(Collected data entries)

++++++++

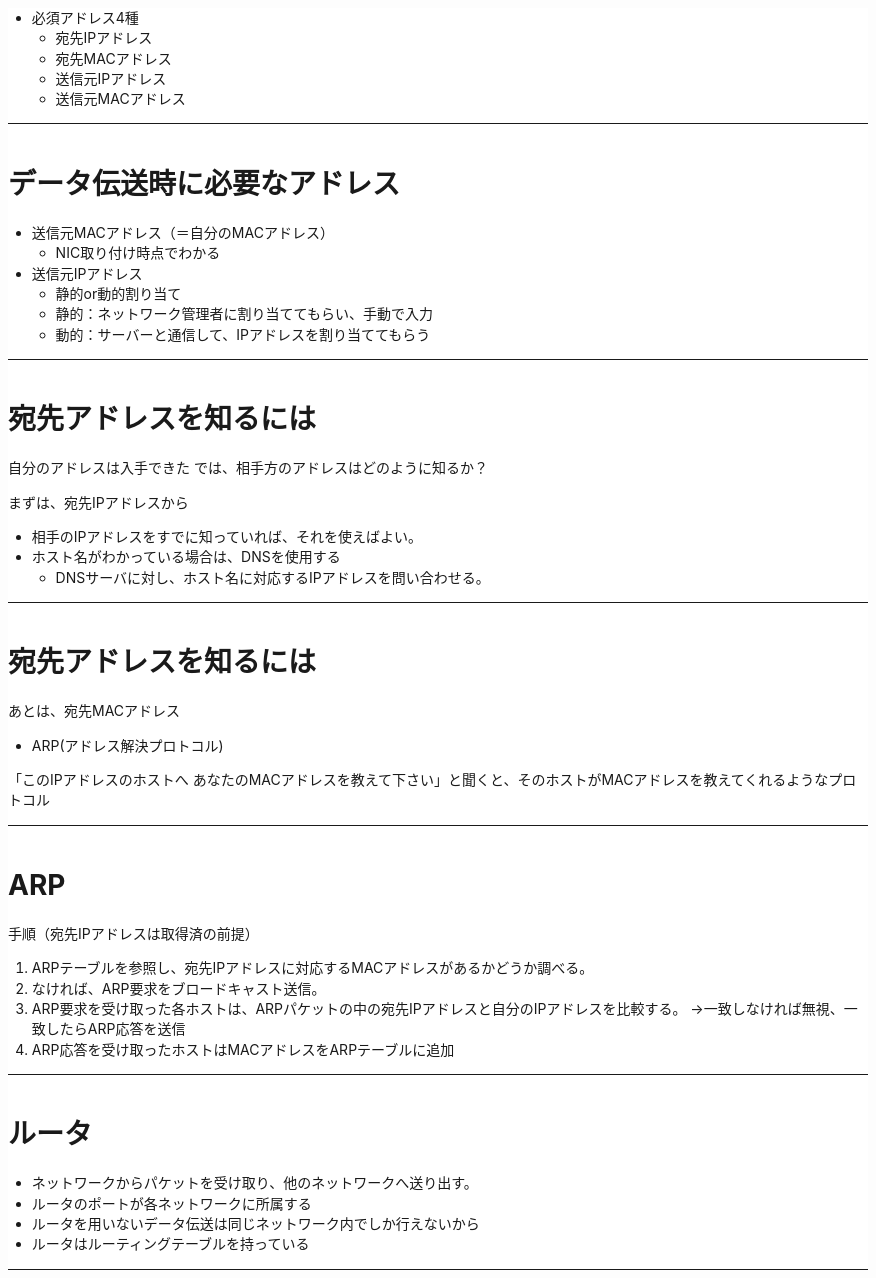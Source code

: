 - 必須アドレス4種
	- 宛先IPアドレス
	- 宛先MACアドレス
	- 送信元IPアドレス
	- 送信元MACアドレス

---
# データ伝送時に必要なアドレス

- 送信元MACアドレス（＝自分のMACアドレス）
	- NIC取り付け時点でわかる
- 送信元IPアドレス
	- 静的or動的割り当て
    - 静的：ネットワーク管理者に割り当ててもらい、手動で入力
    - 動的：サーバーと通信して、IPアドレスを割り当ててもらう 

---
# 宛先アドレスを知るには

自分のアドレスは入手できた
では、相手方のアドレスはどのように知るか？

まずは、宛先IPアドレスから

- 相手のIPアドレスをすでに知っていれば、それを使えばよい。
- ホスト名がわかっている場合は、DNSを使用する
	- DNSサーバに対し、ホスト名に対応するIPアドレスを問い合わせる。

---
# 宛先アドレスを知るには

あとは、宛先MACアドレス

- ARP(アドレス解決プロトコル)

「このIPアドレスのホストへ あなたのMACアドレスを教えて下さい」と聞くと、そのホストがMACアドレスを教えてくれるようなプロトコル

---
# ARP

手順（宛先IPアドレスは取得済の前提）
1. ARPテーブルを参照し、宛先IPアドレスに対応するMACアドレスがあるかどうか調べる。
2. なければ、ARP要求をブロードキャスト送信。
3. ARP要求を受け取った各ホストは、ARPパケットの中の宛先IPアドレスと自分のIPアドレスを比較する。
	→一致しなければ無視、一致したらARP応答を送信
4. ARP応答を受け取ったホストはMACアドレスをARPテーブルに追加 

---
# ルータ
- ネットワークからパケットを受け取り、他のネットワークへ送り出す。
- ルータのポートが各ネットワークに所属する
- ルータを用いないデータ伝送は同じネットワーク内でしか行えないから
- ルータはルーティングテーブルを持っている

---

++++++++

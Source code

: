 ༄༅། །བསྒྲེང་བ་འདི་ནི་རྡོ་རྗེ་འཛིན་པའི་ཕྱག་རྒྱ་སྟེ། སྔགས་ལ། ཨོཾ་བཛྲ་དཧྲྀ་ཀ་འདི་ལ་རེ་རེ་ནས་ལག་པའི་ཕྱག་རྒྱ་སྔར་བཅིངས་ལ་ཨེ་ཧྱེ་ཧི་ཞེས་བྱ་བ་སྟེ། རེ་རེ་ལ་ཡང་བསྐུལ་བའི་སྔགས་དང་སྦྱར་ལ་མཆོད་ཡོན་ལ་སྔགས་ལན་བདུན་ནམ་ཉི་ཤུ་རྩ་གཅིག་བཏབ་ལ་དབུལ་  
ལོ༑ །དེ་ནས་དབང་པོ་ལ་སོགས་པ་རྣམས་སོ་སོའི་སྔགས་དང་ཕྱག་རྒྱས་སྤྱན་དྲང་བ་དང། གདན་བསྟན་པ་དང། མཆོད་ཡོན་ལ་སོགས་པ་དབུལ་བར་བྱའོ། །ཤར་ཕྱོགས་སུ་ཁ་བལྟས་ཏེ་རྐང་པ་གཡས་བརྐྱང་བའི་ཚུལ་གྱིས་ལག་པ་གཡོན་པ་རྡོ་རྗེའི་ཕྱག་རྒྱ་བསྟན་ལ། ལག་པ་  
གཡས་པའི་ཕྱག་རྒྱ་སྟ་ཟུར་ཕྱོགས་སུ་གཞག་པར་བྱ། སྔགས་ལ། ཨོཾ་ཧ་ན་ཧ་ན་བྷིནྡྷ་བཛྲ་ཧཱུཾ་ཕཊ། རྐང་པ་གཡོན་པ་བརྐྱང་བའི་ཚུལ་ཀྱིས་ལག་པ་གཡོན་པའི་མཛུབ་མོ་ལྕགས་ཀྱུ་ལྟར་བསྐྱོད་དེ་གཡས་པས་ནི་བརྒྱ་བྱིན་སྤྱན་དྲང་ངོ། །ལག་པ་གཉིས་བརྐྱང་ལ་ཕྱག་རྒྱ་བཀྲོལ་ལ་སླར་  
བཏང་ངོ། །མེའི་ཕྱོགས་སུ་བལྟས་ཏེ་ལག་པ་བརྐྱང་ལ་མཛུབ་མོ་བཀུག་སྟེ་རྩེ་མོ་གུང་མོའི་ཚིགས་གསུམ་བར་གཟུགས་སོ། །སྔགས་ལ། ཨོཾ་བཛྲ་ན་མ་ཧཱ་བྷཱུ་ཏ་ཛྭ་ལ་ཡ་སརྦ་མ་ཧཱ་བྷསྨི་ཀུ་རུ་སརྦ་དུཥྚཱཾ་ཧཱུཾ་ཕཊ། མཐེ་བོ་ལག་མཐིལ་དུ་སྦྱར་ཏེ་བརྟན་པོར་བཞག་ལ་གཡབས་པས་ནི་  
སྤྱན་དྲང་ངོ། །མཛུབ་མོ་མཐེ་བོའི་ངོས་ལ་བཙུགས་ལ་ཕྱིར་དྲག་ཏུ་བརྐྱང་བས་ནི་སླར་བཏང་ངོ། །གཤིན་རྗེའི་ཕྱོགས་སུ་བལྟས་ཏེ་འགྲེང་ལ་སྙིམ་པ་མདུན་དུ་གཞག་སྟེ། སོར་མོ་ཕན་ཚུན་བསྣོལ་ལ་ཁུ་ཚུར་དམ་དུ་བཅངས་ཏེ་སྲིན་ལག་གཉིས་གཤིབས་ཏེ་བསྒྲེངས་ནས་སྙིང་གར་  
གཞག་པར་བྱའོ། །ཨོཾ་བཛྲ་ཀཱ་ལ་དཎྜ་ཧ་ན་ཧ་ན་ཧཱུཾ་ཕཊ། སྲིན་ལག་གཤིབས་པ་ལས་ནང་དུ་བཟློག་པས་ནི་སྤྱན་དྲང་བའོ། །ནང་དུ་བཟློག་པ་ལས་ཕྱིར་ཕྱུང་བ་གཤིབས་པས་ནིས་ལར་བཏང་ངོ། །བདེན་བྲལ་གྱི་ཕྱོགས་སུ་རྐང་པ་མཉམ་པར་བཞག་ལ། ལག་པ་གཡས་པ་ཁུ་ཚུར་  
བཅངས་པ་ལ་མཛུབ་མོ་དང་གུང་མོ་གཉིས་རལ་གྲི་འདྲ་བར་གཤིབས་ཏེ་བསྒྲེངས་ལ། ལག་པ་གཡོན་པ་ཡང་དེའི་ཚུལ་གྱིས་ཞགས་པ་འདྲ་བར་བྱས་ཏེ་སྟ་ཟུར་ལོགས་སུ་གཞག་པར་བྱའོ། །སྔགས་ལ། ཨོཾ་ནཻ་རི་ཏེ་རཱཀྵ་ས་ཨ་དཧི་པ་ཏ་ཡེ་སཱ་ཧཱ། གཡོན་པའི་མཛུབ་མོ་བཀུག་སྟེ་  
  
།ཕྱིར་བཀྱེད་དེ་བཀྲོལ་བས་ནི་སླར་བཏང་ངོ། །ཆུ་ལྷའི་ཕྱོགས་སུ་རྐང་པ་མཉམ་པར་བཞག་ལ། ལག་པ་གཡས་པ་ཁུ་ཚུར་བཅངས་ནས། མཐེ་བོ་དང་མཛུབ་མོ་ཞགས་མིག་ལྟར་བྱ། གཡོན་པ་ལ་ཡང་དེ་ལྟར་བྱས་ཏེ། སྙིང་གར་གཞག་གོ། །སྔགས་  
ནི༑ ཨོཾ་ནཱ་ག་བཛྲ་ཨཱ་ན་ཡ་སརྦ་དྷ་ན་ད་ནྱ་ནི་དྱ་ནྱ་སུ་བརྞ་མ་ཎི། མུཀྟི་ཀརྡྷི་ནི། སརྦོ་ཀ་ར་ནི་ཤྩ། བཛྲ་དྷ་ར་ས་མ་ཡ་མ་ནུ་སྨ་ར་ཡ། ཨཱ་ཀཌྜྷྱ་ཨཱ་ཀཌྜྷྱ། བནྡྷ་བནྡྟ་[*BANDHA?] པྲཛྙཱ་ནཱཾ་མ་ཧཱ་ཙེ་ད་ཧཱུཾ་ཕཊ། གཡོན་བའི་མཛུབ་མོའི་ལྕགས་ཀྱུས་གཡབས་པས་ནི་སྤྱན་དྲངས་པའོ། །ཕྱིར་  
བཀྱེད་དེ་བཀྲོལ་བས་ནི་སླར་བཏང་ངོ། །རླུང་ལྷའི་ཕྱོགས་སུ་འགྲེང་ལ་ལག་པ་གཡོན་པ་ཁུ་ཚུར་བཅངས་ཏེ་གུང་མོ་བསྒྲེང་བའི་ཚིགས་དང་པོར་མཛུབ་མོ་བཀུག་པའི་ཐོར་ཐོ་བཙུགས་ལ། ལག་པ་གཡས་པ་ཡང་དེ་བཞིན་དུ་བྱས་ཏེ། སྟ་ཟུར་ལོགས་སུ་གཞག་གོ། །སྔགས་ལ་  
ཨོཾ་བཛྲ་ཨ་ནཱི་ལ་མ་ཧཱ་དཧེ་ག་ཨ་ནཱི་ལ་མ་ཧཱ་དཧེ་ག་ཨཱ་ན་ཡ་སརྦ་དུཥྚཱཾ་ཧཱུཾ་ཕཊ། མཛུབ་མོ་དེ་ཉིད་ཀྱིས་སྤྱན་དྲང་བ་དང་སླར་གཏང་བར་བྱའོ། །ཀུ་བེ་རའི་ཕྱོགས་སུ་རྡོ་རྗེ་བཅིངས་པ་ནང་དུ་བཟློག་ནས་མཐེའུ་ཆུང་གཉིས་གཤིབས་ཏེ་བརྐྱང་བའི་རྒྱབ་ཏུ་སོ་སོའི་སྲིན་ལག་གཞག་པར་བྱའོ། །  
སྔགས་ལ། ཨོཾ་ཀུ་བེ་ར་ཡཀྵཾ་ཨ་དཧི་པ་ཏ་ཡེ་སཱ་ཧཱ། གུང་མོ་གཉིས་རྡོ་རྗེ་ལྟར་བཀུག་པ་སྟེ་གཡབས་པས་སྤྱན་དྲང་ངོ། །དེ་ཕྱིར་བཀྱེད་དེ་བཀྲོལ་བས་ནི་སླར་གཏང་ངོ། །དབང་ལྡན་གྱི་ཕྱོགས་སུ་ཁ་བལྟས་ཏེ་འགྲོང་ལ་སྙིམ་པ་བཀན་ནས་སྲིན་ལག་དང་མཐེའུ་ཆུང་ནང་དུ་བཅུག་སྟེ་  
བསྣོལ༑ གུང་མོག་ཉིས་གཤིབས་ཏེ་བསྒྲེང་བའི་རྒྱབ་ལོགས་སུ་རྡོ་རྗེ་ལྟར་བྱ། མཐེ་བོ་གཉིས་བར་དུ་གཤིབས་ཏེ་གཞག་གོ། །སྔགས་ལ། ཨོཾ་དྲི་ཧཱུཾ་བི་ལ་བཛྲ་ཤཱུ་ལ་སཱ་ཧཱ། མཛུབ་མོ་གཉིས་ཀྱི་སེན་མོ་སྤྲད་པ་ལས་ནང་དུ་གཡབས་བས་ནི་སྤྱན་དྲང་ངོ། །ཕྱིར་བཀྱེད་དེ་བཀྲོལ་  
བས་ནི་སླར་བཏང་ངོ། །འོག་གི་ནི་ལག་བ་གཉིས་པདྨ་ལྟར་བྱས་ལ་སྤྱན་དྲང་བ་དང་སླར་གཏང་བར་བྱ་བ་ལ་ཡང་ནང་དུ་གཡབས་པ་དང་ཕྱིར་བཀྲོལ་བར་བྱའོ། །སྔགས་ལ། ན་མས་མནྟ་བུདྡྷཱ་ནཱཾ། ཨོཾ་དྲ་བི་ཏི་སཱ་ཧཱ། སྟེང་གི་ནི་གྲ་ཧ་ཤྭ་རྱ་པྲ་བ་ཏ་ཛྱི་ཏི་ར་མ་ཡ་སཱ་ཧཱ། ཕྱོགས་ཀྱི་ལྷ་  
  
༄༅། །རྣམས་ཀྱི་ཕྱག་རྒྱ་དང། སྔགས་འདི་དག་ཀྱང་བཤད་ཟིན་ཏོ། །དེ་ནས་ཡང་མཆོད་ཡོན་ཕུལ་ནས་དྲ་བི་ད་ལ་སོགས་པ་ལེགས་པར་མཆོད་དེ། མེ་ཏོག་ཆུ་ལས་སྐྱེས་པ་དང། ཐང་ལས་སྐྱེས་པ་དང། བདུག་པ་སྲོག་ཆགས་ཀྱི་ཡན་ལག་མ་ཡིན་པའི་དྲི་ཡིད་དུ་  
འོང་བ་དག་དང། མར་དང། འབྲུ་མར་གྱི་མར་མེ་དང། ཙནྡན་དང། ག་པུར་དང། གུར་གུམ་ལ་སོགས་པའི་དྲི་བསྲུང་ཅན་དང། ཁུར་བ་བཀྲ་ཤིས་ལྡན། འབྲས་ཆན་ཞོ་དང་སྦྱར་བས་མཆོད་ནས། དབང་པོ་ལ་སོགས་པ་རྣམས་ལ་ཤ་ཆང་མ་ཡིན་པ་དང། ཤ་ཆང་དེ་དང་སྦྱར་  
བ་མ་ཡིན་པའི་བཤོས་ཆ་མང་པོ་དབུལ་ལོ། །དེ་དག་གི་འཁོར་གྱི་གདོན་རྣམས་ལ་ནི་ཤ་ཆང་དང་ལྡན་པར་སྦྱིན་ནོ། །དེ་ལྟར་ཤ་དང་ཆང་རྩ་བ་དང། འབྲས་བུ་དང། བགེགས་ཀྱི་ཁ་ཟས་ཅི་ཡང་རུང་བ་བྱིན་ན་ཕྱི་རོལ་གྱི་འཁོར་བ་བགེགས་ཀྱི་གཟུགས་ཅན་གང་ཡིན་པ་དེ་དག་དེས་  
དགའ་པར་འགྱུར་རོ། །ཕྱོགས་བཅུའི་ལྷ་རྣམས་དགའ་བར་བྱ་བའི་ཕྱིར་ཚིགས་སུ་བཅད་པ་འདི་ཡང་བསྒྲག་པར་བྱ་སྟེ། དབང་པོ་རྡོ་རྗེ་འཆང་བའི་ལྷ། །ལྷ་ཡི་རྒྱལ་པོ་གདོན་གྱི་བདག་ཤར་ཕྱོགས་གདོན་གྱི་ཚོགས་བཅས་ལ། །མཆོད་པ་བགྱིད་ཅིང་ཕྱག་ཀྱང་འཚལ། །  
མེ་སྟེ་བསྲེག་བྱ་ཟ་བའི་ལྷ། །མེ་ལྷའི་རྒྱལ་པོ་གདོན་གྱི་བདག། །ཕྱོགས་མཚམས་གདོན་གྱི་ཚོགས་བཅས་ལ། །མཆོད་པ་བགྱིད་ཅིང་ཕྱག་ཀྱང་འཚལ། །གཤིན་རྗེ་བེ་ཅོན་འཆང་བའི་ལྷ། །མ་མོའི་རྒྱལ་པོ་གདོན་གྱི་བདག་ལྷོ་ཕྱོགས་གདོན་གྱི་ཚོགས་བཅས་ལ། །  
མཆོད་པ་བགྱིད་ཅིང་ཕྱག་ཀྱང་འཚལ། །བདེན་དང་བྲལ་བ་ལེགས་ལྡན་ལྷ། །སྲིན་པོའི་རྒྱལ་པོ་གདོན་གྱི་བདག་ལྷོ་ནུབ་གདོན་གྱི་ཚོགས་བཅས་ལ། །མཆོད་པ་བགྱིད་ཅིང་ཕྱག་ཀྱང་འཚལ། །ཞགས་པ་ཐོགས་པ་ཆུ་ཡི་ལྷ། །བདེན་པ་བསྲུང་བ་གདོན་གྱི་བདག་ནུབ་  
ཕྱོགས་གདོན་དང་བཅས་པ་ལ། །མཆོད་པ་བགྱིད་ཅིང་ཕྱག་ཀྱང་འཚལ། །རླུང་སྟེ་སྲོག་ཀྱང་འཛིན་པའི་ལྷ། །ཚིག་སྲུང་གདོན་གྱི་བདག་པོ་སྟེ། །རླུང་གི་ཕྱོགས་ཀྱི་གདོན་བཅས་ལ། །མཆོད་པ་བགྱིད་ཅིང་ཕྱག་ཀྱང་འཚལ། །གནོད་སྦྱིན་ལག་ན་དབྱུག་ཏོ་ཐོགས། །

++++++++

Task instructions:
Only a number is wanted: how many lines of the data above contain "送信元MACアドレス"?

Response to this exercise:
2